■ Problem to work on:
Pick out and copy every line below that has the word "Properties".

■ Exercise input:
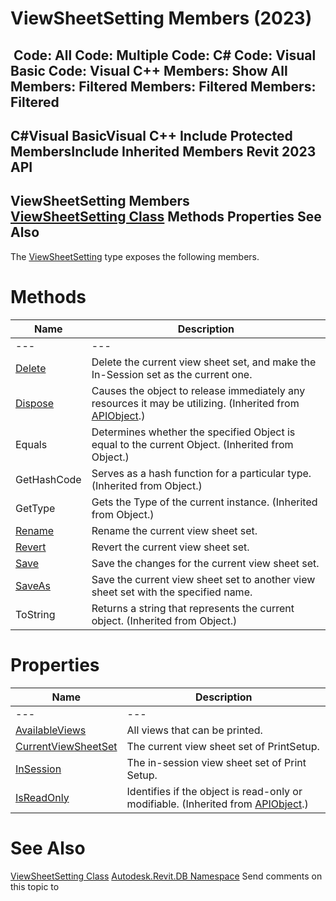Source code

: # ViewSheetSetting Members (2023)

﻿
 Code: All Code: Multiple Code: C# Code: Visual Basic Code: Visual C++  Members: Show All Members: Filtered Members: Filtered Members: Filtered   
---  
C#Visual BasicVisual C++
Include Protected MembersInclude Inherited Members
Revit 2023 API  
---  
ViewSheetSetting Members  
[ViewSheetSetting Class](e85ce148-ef47-7640-1864-6035b6773411.md "ViewSheetSetting Class") Methods Properties See Also  
---  
The [ViewSheetSetting](e85ce148-ef47-7640-1864-6035b6773411.md "ViewSheetSetting Class") type exposes the following members.
# Methods
| Name | Description |
| --- | --- |
| --- | --- | --- |
| [Delete](b58dedbe-d849-17ee-9d2a-be35b2214b18.md "Delete Method") | Delete the current view sheet set, and make the In-Session set as the current one. |
| [Dispose](7c03212a-b587-1c89-3912-efea0d2619c5.md "Dispose Method") | Causes the object to release immediately any resources it may be utilizing. (Inherited from [APIObject](beb86ef5-39ad-3f0d-0cd9-0c929387a2bb.md "APIObject Class").) |
| Equals | Determines whether the specified Object is equal to the current Object. (Inherited from Object.) |
| GetHashCode | Serves as a hash function for a particular type.  (Inherited from Object.) |
| GetType | Gets the Type of the current instance. (Inherited from Object.) |
| [Rename](5c5f1d32-0df7-6c62-edb2-31758a0654f0.md "Rename Method") | Rename the current view sheet set. |
| [Revert](2bd893e6-ca59-b6fe-0a5a-55a630f8b123.md "Revert Method") | Revert the current view sheet set. |
| [Save](29c7297b-3a8c-e06d-1936-0e7b177608c6.md "Save Method") | Save the changes for the current view sheet set. |
| [SaveAs](28ae17e9-7706-5844-9dbb-046a161b1749.md "SaveAs Method") | Save the current view sheet set to another view sheet set with the specified name. |
| ToString | Returns a string that represents the current object. (Inherited from Object.) |

# Properties
| Name | Description |
| --- | --- |
| --- | --- | --- |
| [AvailableViews](7dfeb893-68af-9d54-b92a-789733c01104.md "AvailableViews Property") | All views that can be printed. |
| [CurrentViewSheetSet](e0e891ee-2ff1-9097-9faa-6e3c7db51e81.md "CurrentViewSheetSet Property") | The current view sheet set of PrintSetup. |
| [InSession](499cf452-867e-e131-b39d-493875215872.md "InSession Property") | The in-session view sheet set of Print Setup. |
| [IsReadOnly](d516bcd2-a3fd-a578-58f6-f1add979bd07.md "IsReadOnly Property") | Identifies if the object is read-only or modifiable. (Inherited from [APIObject](beb86ef5-39ad-3f0d-0cd9-0c929387a2bb.md "APIObject Class").) |

# See Also
[ViewSheetSetting Class](e85ce148-ef47-7640-1864-6035b6773411.md "ViewSheetSetting Class")
[Autodesk.Revit.DB Namespace](87546ba7-461b-c646-cbb1-2cb8f5bff8b2.md "Autodesk.Revit.DB Namespace")
Send comments on this topic to 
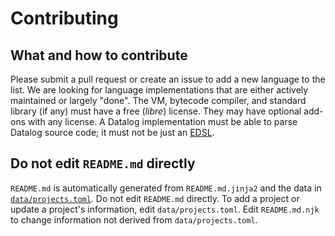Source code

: # Contributing

## What and how to contribute

Please submit a pull request or create an issue to add a new language to the list. We are looking for language implementations that are either actively maintained or largely "done". The VM, bytecode compiler, and standard library (if any) must have a free (*libre*) license. They may have optional add-ons with any license. A Datalog implementation must be able to parse Datalog source code; it must not be just an [EDSL](https://en.wikipedia.org/wiki/Domain-specific_language#External_and_Embedded_Domain_Specific_Languages).

## Do not edit `README.md` directly

`README.md` is automatically generated from `README.md.jinja2` and the data in [`data/projects.toml`](data/projects.toml). Do not edit `README.md` directly. To add a project or update a project's information, edit `data/projects.toml`. Edit `README.md.njk` to change information not derived from `data/projects.toml`.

■ Your solution:
[ViewSheetSetting Class](e85ce148-ef47-7640-1864-6035b6773411.md "ViewSheetSetting Class") Methods Properties See Also  
# Properties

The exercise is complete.